Con la pandemia da Covid-19, un enorme interesse scientifico e mediatico si è scatenato in tema di infezioni e malattie che possono essere trasmesse direttamente o indirettamente tra gli animali. Prima dell’autunno 2019, l’interesse era condiviso tra gli esperti di virologia, i cultori delle armi biologiche, gli scrittori di fantascienza. Con qualche rara, eccentrica eccezione tra i magnati con aspirazioni profetiche.
A partire dall’inverno 2020, l’umanità ha improvvisamente scoperto quanto poco considerato fosse questo tema. Soprattutto da parte di chi avrebbe dovuto pianificare la prevenzione, il monitoraggio e la risposta alla minaccia che tali malattie si possano trasformare in catastrofi di proporzioni globali. E, nel cogliere la portata del rischio, le classi dirigenti sono state spesso incredule, impreparate, incoscienti. Con vette assolute nell’Italia settentrionale.
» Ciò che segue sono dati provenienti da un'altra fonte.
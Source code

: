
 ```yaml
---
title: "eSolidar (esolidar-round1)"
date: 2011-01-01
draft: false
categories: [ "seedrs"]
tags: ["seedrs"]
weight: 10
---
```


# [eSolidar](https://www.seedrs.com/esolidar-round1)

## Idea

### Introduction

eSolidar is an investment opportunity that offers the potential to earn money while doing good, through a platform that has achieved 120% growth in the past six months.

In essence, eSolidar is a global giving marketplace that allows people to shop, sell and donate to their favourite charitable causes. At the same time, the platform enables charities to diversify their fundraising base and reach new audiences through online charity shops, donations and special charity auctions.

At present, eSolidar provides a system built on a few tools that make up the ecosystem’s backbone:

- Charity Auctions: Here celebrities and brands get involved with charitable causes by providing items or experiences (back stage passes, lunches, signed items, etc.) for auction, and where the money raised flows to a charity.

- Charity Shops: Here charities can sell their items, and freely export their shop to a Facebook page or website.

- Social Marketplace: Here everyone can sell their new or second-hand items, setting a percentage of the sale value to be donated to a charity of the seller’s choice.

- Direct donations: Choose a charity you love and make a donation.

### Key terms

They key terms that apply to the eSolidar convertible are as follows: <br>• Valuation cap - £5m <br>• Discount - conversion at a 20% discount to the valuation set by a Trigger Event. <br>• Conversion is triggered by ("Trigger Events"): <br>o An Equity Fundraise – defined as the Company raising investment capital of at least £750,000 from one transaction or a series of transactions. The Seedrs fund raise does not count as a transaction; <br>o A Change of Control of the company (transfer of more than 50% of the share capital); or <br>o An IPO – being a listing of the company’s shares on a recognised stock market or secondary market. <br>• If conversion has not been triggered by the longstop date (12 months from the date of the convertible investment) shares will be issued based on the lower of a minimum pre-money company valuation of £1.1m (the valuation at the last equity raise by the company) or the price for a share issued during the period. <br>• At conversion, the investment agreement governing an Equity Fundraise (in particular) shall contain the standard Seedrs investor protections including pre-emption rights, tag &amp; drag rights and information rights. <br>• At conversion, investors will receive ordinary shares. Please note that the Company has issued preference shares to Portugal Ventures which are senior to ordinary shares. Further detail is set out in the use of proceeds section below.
Comprendere se, come e quanto le attività umane possano facilitare la trasmissione zoonotica delle malattie infettive non è una sfida facile. Il problema viene esplorato da uno studio recente, frutto del lavoro di un gruppo internazionale di studiosi (Rulli, M.C., D’Odorico, P., Galli, N. et al., Land-use change and the livestock revolution increase the risk of zoonotic coronavirus transmission from rhinolophid bats, Nature Food, 31 May 2021). Con i più anziani del gruppo ho lavorato a lungo e lavoro tuttora: il lettore è perciò avvertito che quanto scrivo non è esente dal conflitto di interesse che nasce dalle comuni affinità elettive. Con loro condivido non solo parecchie collaborazioni, ma l’aspirazione verso una scienza transdisciplinare che segua nuovi tracciati, al di fuori e al di sopra dei classici settori disciplinari.
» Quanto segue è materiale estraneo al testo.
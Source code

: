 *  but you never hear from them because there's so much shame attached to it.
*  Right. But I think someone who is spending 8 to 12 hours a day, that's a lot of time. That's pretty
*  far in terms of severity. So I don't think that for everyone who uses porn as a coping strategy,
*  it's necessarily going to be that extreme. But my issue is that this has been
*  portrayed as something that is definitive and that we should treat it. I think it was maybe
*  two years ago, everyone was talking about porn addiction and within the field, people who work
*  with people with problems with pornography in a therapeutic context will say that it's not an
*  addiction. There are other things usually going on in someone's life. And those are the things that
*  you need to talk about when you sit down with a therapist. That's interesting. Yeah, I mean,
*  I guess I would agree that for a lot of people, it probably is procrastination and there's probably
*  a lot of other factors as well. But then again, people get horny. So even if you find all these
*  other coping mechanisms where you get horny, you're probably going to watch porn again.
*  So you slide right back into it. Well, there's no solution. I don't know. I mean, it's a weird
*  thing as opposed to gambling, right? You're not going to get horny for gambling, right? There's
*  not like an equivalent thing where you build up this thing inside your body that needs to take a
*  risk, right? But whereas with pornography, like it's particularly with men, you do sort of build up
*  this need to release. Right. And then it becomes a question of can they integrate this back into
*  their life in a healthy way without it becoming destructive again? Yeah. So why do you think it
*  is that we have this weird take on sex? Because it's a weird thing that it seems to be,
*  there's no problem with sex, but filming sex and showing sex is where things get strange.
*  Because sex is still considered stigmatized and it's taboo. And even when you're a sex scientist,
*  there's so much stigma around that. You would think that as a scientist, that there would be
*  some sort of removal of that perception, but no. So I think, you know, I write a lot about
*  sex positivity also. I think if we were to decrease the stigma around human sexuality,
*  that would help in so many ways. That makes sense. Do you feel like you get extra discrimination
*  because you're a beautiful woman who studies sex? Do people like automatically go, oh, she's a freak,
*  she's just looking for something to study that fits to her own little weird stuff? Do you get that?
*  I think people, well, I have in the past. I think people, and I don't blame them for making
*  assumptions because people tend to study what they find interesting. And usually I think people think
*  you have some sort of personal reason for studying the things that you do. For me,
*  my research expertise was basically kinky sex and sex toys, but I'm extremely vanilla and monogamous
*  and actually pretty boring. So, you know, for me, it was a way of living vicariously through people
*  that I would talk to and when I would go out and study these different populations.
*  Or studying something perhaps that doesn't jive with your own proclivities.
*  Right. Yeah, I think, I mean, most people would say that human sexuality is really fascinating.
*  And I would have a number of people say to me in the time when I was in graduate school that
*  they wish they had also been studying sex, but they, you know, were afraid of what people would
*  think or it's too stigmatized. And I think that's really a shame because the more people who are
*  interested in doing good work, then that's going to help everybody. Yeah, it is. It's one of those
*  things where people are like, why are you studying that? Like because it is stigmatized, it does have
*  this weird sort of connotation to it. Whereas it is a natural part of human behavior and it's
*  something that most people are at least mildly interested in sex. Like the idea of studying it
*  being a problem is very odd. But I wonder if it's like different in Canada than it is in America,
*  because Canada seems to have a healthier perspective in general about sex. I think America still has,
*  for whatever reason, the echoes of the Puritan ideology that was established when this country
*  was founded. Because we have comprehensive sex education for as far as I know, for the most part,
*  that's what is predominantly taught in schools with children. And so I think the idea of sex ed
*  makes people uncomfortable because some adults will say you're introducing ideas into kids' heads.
Lo studio sostiene che lo spillover – il salto di specie tra animali e poi tra animali e umani – non sia del tutto indipendente dalla invasione degli habitat della fauna selvatica da parte dell’uomo. Si tratta di un fenomeno globale, conseguenza della espansione delle aree urbanizzate, di quelle coltivate e di quelle dedicate all’allevamento intensivo degli animali. Un processo probabilmente irreversibile, prodotto dalla crescita demografica, dalla necessità di emancipazione dalla fame, dalle molteplici sfaccettature del progresso. Sul rovescio della medaglia, scopriamo ora che questo processo favorisce l’insorgenza di malattie zoonotiche.
Analizzando quasi 30 milioni di chilometri quadrati di copertura forestale, distribuzione delle coltivazioni, densità del bestiame, popolazione umana, insediamenti antropici – assieme alla distribuzione delle specie di pipistrelli e i cambiamenti nell’uso del suolo nelle regioni popolate da pipistrelli ferro di cavallo asiatici – lo studio identifica le aree a rischio di innesco delle epidemie di coronavirus legate alla SARS (Figura 1).
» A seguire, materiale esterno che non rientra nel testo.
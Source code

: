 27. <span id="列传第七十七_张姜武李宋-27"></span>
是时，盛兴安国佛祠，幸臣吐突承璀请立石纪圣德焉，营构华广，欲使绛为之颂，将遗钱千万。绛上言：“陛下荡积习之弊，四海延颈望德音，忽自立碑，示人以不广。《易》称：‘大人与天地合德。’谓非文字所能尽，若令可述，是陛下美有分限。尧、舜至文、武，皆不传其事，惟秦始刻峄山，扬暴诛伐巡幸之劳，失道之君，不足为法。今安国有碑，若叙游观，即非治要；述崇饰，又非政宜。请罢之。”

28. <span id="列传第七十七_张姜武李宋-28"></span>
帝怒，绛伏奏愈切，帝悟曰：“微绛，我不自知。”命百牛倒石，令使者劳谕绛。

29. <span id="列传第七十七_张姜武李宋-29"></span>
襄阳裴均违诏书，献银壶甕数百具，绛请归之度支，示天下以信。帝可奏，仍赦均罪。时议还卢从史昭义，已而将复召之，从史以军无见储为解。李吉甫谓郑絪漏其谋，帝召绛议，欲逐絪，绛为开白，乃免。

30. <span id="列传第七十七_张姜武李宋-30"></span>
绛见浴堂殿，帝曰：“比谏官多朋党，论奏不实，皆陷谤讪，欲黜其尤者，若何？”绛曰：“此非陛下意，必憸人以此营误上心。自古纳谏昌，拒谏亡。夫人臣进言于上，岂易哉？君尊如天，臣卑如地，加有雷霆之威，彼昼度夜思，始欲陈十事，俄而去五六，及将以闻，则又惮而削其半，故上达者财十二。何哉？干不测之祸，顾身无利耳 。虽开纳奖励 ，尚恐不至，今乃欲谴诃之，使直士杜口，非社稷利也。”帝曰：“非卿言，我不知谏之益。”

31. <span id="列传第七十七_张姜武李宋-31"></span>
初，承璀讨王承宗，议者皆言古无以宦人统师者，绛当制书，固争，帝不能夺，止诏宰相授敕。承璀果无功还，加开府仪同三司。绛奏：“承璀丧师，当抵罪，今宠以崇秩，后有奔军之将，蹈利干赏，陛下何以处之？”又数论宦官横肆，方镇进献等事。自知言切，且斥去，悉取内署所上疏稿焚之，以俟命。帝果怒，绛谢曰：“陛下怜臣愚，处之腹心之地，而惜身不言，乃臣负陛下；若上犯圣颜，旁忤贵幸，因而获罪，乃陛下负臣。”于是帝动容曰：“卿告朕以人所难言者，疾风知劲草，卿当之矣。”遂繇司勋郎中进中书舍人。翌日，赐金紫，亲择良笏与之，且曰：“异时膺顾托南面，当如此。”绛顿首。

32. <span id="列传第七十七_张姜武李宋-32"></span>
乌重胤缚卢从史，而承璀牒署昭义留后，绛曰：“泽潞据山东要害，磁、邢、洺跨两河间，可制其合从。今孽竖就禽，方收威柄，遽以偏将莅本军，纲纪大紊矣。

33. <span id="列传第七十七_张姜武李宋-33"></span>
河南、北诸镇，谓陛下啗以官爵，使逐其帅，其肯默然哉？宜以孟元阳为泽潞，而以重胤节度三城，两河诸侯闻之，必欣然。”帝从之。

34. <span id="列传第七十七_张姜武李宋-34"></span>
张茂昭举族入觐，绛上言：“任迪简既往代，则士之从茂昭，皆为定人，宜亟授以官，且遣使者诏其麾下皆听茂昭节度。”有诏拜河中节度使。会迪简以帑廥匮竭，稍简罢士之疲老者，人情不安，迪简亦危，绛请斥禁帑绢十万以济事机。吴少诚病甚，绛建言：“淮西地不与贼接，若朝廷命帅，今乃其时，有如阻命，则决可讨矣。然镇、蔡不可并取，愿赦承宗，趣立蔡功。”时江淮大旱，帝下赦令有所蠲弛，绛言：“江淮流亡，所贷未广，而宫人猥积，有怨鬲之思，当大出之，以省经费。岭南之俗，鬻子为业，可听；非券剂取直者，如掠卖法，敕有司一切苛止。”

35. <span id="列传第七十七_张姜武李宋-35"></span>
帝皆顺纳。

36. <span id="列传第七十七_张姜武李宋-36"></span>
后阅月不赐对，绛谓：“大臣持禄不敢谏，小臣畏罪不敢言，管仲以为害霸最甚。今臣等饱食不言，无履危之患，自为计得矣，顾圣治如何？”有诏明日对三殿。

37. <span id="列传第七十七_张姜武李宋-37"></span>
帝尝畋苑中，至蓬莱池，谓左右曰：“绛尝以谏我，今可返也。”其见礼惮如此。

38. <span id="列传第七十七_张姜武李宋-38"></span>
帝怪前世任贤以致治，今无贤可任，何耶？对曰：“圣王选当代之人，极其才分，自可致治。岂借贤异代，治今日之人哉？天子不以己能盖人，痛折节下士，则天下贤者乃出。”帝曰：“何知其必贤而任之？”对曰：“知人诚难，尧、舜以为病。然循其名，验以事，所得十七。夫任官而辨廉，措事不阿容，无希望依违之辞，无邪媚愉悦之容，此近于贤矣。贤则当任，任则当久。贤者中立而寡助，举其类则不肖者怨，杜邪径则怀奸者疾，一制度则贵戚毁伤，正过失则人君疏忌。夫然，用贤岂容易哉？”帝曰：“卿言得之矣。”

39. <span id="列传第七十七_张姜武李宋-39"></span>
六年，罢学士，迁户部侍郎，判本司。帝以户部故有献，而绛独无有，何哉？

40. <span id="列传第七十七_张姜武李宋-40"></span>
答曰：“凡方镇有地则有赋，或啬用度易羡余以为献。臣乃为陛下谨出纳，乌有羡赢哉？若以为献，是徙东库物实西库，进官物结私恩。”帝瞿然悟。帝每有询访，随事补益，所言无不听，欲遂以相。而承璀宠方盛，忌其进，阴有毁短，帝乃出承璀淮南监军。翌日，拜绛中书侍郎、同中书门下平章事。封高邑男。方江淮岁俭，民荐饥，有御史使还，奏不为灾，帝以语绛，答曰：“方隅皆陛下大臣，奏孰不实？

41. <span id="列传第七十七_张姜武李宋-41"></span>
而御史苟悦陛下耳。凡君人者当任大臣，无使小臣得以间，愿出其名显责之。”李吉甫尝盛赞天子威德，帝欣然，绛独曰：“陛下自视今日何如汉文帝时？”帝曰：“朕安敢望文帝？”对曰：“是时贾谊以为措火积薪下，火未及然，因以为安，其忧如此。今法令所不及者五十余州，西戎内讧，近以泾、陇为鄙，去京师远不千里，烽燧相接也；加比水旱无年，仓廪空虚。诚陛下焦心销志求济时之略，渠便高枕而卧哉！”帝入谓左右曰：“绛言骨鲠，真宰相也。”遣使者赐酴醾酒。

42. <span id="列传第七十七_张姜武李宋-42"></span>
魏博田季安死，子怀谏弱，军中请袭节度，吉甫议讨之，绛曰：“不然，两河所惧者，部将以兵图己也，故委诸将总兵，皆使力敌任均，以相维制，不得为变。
E dimostra che le aree della Cina popolate da pipistrelli ferro di cavallo mostrano una maggiore frammentazione delle foreste e una più massiccia concentrazione di bestiame ed esseri umani rispetto ad altri aree contigue non colonizzate da questa specie. I risultati indicano che le interazioni uomo-bestiame-fauna selvatica in Cina possono dare luogo a hotspot, potenzialmente in grado di aumentare la trasmissività del coronavirus dagli animali all’uomo.
Come osserva un’altra studiosa italiana, Monia Santini, il nesso tra uso del suolo, produzione del cibo, innesco e diffusione della pandemia “non è frutto di un pensiero astratto, ma una realtà concreta e dimostrabile”. In tempo di pandemia, nessuno dubita che il monitoraggio, la vaccinazione e le opzioni terapeutiche siano urgenti, indispensabili, fondamentali. Sarebbe utile, però, non trascurare le azioni strategiche di natura intersettoriale, l’educazione collettiva e la sensibilizzazione sui benefici di un approccio integrato alla prevenzione.
Sappiamo bene che la memoria personale e collettiva tende all’oblio delle catastrofi, come accadde per la pandemia spagnola di cent’anni fa, ma non dimentichiamo che queste azioni sono davvero necessarie e improcrastinabili per mitigare i rischi giocoforza associati alla progressiva antropizzazione del pianeta.